NASA's Mars InSight seismometer has detected vibrations from four separate impacts over the last two years. The study confirms that the crater and the seismic waves are indeed connected to one another.
A recording of the impact was released on NASA Jet Propulsion Laboratory's YouTube channel, and the unique sound is available for everyone to appreciate.
In the new paper, published in the peer-reviewed academic journal Nature Geoscience, NASA detailed the impact of the meteorites hitting Mars. The first meteor entered Mars' atmosphere on September 5, 2021, and split into three shards that each left a crater.
NASA then sent their reconnaissance orbiter to the area in order to confirm the exact location of the impact craters. after the orbiter had located the spot of the impacts, it sent several pictures of the craters.
The pictures were made possible because of the High-Resolution Imaging Science Experiment camera, which provided NASA with color close-up shots of the craters.
Ingrid Dauber, a Mars impacts specialist and one of the co-authors of the paper said: "After three years of InSight waiting to detect an impact, those craters looked beautiful.”
"After three years of InSight waiting to detect an impact, those craters looked beautiful.”
Ingrid Dauber
“Impacts are the clocks of the solar system,” said the paper’s lead author, Raphael Garcia. “We need to know the impact rate today to estimate the age of different surfaces,” he added.
The number of craters is valuable information for scientists, as it indicates the age of the planet's surface, the more craters spotted, the older the surface.
NASA’s InSight lander
Researchers were able to confirm three other impacts, through the use of the NASA InSight lander.
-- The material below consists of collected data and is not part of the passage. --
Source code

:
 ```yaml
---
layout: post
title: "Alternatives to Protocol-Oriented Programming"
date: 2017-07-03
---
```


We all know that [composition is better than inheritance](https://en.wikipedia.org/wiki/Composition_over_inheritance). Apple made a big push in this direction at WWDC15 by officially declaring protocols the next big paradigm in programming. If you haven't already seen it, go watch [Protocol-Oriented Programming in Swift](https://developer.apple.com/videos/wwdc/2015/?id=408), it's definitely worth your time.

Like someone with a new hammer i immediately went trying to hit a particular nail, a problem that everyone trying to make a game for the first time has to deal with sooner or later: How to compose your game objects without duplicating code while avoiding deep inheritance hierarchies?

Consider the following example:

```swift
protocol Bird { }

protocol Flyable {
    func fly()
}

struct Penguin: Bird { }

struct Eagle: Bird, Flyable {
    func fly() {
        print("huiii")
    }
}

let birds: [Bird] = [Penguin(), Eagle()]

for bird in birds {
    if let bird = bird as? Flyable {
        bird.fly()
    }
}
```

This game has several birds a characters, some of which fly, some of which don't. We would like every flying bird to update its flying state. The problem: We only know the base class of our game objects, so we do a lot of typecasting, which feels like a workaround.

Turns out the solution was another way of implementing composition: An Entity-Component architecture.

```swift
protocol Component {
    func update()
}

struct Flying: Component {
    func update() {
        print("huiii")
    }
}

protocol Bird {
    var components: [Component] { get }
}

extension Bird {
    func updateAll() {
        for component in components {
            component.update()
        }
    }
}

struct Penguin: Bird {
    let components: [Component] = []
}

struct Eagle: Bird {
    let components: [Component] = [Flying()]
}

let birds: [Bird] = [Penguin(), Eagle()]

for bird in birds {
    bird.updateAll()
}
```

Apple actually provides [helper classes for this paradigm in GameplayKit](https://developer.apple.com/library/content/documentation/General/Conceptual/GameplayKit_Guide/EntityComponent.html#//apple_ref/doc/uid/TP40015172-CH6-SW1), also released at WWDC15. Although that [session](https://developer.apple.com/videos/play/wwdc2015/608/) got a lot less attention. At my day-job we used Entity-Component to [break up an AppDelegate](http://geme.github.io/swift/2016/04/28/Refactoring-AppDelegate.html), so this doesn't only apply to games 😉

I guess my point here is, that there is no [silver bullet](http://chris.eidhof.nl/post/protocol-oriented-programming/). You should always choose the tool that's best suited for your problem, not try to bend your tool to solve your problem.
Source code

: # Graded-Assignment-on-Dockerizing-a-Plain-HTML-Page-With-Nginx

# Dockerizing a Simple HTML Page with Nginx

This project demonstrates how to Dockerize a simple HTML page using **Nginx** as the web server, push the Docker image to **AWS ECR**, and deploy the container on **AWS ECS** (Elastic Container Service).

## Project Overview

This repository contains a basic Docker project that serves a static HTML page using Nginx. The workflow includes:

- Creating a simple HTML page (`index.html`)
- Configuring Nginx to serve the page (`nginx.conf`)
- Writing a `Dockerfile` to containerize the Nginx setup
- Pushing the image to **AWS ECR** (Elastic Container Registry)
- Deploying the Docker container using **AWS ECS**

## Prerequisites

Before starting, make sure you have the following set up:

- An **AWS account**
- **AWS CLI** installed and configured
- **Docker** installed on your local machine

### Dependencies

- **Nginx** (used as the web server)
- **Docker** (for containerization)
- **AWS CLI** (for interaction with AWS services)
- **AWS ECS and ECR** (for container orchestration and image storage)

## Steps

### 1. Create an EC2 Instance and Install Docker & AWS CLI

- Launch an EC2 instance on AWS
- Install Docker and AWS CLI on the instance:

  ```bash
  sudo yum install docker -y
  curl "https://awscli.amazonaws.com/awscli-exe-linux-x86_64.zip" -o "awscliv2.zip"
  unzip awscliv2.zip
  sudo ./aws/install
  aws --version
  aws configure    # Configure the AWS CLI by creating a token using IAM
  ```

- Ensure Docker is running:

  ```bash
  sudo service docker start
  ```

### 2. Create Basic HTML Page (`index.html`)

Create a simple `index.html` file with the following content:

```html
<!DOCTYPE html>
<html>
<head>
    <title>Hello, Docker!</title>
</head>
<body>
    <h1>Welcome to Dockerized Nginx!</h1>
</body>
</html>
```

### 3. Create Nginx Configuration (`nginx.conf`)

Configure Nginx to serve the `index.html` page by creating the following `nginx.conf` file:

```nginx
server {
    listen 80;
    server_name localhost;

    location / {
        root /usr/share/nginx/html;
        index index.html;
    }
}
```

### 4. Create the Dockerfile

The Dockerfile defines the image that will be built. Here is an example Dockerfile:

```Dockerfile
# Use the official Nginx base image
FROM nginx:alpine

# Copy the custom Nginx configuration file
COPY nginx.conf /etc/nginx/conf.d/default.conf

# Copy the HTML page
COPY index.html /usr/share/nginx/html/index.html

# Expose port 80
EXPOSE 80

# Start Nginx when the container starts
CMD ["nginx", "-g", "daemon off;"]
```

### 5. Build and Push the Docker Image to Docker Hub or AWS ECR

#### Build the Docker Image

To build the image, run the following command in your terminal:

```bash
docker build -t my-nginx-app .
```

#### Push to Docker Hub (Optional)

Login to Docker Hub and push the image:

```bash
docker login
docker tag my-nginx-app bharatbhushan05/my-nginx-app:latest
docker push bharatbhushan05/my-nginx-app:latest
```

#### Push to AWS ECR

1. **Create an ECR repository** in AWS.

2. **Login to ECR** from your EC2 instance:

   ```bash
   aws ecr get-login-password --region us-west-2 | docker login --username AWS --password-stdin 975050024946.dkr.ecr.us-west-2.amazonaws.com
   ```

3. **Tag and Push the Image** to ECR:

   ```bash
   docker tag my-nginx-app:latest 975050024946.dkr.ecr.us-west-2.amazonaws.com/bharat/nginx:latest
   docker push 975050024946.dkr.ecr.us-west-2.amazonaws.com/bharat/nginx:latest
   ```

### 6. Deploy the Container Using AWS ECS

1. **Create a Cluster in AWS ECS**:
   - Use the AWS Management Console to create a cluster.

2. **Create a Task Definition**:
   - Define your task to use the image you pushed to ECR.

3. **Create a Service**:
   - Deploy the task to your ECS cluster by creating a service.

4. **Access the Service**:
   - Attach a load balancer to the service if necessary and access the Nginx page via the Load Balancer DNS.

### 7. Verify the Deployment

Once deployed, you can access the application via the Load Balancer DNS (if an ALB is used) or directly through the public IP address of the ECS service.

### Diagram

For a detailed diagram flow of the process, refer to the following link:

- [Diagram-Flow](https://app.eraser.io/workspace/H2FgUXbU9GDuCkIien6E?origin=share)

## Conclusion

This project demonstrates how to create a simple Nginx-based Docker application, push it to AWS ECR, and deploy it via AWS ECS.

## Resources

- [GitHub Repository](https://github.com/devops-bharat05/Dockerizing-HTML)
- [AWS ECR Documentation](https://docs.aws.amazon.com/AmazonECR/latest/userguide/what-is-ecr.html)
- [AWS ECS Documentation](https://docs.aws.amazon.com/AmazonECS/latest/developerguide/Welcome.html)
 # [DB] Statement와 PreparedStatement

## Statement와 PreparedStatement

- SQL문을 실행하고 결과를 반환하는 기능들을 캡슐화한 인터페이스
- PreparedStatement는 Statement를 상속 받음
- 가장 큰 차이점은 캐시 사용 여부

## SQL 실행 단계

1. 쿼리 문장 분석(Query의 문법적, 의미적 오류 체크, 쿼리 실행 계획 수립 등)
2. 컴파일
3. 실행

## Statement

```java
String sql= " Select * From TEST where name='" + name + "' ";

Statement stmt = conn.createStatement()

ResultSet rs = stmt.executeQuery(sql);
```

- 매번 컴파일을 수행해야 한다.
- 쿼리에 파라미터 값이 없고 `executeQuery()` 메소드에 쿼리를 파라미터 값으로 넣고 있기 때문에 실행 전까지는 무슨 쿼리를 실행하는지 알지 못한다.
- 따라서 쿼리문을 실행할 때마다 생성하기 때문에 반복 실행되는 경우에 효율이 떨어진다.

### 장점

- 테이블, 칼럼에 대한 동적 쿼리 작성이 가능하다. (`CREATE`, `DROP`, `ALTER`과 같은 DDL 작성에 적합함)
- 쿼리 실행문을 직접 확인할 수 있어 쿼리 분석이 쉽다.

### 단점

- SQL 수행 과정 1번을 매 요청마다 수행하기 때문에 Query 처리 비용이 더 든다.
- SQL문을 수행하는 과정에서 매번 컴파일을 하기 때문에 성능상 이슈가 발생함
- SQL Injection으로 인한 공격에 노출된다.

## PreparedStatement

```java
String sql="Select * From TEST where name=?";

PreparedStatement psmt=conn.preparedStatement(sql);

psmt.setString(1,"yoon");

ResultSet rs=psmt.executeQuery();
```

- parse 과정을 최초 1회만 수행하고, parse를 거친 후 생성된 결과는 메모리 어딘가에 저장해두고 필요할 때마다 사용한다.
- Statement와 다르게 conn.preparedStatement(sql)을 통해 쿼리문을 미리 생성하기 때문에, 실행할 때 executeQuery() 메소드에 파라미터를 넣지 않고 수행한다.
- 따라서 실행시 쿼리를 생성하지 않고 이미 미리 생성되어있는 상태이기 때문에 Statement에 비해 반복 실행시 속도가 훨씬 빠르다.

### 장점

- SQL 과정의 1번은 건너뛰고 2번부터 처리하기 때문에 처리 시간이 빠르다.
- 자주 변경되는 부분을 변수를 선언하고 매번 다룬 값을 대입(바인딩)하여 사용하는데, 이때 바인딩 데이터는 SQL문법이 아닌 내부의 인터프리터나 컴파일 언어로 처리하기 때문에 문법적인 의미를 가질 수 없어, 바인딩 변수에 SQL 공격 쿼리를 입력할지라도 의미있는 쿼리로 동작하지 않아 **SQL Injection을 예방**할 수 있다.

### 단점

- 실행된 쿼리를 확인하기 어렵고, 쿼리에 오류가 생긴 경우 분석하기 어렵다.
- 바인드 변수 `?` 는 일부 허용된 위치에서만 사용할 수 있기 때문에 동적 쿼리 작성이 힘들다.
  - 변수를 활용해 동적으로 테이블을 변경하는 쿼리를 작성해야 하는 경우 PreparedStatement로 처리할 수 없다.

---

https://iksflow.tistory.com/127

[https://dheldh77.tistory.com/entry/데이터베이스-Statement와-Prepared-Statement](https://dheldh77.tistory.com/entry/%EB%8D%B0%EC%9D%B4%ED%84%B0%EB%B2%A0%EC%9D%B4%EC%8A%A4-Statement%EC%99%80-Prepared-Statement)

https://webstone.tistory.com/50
The vehicle has picked up seismic waves that were caused by the impacts. The InSight seismometer has detected over 1,300 marsquakes. This device is extremely sensitive and can detect seismic waves from thousands of miles away.
NASA’s InSight lander is expected to be operative for a few more months. Engineers predict that the vehicle should stop functioning between October of this year and January of next year.